How to Apply Quantum Automation Techniques to Biological Research

• High-throughput screening: Use robotics to test thousands of biological candidates simultaneously rather than testing them one at a time, reducing research timelines from years to months.
• Machine learning analysis: Deploy computer vision and AI algorithms to automatically process microscopy images and spectroscopy data, eliminating manual data entry and human error.
• Precision diagnostics: Combine rapid genetic sequencing with targeted treatments, allowing clinicians to prescribe the exact biological intervention needed for each patient's specific infection.

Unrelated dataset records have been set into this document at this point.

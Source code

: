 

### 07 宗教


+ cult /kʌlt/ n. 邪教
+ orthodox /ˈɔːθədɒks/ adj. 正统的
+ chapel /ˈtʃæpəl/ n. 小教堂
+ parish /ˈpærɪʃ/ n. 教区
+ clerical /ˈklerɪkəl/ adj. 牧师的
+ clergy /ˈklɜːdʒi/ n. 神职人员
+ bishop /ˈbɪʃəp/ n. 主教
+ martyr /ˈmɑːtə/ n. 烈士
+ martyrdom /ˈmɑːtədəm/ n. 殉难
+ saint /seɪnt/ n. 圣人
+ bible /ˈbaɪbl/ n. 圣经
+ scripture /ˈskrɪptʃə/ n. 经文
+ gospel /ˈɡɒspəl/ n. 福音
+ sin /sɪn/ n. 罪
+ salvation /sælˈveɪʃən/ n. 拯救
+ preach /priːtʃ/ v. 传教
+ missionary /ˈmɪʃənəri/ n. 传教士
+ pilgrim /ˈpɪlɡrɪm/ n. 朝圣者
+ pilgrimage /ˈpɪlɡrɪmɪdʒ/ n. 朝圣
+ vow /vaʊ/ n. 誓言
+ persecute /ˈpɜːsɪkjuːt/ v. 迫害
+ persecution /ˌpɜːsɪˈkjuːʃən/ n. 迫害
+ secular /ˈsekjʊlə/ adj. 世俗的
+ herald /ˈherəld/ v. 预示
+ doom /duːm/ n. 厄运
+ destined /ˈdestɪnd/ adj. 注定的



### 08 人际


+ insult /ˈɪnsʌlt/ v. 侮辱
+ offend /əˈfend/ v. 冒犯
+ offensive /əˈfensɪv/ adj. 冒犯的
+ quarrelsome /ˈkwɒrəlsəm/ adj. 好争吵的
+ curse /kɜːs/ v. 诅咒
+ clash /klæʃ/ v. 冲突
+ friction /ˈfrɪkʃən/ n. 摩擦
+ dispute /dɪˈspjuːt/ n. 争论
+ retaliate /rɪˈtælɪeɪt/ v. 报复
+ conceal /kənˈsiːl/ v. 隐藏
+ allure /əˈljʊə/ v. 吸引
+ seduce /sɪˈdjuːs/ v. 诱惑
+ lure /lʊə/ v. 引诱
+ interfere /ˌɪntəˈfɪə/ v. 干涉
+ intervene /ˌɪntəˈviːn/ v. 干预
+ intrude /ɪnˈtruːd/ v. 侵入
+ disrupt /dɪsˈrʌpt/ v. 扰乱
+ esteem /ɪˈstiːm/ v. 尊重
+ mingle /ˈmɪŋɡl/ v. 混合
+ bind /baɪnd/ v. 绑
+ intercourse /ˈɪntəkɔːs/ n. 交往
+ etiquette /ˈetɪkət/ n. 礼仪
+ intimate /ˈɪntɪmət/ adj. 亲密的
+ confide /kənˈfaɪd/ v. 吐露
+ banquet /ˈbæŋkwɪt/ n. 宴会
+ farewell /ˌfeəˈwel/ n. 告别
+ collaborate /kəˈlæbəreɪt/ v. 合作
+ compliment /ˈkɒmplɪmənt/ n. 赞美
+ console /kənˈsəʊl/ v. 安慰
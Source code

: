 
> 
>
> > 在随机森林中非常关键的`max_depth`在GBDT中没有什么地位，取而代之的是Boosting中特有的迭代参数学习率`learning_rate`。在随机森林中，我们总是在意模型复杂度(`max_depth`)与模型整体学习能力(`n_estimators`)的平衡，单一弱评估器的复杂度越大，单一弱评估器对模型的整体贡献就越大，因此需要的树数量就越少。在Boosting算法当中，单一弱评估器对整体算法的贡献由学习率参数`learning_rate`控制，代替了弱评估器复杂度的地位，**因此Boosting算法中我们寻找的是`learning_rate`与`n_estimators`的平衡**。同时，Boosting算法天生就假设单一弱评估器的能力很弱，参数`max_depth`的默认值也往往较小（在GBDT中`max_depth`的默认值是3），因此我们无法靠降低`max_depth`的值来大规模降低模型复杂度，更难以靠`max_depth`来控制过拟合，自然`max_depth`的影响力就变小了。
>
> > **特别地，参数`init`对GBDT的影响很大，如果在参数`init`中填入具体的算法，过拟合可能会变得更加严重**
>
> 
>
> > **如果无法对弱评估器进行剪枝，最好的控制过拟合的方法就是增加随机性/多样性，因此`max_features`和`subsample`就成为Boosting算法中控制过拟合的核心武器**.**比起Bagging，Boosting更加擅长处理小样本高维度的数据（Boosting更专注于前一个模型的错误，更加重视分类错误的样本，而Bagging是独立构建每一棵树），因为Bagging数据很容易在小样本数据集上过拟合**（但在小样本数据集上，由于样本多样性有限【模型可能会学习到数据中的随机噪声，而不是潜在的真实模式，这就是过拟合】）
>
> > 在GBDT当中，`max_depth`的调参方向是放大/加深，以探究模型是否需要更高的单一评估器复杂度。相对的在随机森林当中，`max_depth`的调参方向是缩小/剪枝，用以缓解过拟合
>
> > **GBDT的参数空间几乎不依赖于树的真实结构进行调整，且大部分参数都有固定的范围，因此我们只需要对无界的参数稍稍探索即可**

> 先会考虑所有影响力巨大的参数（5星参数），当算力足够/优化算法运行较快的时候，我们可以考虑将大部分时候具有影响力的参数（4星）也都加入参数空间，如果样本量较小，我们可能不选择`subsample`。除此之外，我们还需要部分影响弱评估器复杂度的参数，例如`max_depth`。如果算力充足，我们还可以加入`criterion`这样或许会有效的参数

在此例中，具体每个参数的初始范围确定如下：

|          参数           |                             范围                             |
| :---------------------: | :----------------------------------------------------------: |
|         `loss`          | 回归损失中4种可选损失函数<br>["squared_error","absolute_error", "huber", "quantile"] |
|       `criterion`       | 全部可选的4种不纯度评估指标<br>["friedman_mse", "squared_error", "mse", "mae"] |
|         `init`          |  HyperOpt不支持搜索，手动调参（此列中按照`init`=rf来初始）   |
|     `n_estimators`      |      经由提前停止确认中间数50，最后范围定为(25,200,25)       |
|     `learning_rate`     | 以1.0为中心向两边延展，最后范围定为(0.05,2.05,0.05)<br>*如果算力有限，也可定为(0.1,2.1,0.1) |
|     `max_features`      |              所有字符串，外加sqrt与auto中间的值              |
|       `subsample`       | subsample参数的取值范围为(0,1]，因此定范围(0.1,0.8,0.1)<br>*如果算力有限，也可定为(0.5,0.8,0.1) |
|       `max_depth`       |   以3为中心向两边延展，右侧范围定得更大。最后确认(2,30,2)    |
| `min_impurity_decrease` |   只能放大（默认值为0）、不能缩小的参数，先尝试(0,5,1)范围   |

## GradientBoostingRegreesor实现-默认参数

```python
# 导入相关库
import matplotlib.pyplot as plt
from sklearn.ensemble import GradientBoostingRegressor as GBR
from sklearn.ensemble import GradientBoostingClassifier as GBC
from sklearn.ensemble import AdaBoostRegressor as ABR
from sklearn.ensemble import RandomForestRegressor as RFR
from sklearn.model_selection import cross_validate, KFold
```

From Lab Discovery to Clinical Trials: A Real-World Success Story

Hammack and Conley's company, EpiBiome, was acquired by biotech firm Locus Biosciences, which refined and scaled their phage screening pipeline. The result is now in clinical trials. A recent paper published in Nature Communications describes the automated process that Hammack built at EpiBiome, which was brought to full production scale by researchers at Locus Biosciences.

"Any of the private industrial successes I've had have been on the foundation of DOE-scale research efforts. Industry rarely wants to fund the kind of 10- or 20-year research initiatives you need to understand the basic science principles needed before you can engineer anything," said Aeron Tynes Hammack.

Aeron Tynes Hammack, Interim Facility Director of the Nanofabrication Facility at the Molecular Foundry

The team focused on urinary tract infections because they are a common indication for antibiotic use. By introducing an alternative phage-based treatment, they can immediately reduce antibiotic prescriptions and help slow the pace of antibiotic resistance, which is an enormous mounting danger to public health.

What Does the Future of Precision Phage Medicine Look Like?

The full vision for phage therapy involves a workflow that sounds like science fiction but is becoming technically feasible. A patient arrives at the emergency room, and diagnostics so sensitive and precise they function like a medical tricorder identify exactly which pathogens are causing the infection. The patient is then treated with the exact cocktail of phages needed, dispensed by microfluidics-powered phage dispensaries that function essentially like inkjet printers for phages. Broad-spectrum treatments remain possible by mixing many different phages together.

This vision is becoming possible thanks to advances in diagnostics and projects like the Phage Foundry, a multi-institutional effort led by Berkeley Lab that is cataloging relevant phages for the scientific community. The convergence of quantum computing automation, AI-powered analysis, and precision diagnostics represents a new model for how fundamental physics research can accelerate solutions to urgent biological problems.

The story of Hammack's work illustrates a broader principle in modern science: the tools and techniques developed for one frontier often unlock solutions in entirely unexpected domains. Quantum computing infrastructure, built to explore the behavior of subatomic particles, is now helping humanity fight one of the most pressing threats to modern medicine.